START RECORDS FOR THE TASK
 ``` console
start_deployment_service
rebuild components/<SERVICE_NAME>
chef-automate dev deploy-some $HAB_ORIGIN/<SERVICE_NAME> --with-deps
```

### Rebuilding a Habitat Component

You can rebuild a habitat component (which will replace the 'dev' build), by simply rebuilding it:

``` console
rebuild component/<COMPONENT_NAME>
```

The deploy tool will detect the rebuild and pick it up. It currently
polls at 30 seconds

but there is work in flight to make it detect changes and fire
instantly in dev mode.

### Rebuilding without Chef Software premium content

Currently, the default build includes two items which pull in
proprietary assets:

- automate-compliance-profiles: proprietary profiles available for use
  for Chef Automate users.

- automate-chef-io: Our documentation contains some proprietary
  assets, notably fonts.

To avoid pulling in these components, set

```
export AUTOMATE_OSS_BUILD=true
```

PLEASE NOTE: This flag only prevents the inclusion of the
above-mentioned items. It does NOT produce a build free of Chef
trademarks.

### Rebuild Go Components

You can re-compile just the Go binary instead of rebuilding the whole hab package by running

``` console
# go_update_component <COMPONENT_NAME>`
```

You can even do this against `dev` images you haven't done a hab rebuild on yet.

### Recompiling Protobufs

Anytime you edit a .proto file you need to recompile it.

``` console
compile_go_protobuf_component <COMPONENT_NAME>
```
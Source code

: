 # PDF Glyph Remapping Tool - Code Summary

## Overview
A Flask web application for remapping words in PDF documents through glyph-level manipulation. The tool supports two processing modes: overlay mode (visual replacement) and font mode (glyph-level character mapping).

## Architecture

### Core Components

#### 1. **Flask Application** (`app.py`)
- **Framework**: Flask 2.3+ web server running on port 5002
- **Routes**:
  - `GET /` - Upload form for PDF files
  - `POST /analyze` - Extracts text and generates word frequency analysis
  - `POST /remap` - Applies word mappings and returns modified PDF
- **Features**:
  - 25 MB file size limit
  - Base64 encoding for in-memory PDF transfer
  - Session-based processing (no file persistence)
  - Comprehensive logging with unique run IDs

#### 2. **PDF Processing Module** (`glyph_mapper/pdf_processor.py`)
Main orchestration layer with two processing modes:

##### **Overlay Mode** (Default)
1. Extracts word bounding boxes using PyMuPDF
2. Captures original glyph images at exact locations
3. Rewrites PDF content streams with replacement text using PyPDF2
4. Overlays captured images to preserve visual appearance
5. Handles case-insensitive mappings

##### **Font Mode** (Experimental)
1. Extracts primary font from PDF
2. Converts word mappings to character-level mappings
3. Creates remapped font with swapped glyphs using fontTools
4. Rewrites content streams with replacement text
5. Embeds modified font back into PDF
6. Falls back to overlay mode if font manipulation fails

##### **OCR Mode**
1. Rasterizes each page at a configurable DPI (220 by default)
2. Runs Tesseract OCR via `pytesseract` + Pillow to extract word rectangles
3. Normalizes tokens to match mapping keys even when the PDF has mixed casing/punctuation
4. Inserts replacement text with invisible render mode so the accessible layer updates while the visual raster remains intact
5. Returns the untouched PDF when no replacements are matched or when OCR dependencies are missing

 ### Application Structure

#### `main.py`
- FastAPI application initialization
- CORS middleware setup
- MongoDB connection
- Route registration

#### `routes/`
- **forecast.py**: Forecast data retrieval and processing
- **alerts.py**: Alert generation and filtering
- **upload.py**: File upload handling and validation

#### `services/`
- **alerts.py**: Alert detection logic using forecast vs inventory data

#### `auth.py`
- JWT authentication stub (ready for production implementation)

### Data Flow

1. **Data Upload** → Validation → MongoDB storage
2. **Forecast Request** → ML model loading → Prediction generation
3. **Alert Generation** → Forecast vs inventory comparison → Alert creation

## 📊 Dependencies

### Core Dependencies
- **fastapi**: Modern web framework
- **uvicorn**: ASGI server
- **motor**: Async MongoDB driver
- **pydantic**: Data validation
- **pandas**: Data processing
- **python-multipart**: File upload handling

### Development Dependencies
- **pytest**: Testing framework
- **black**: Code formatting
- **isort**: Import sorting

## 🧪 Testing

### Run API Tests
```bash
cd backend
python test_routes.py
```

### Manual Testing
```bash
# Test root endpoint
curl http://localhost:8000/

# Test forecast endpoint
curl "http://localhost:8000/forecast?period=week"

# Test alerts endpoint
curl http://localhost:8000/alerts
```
END RECORDS FOR THE TASK
Only lines with the word "mappings" are wanted; pull each of them from the records.

  - `POST /remap` - Applies word mappings and returns modified PDF
5. Handles case-insensitive mappings
2. Converts word mappings to character-level mappings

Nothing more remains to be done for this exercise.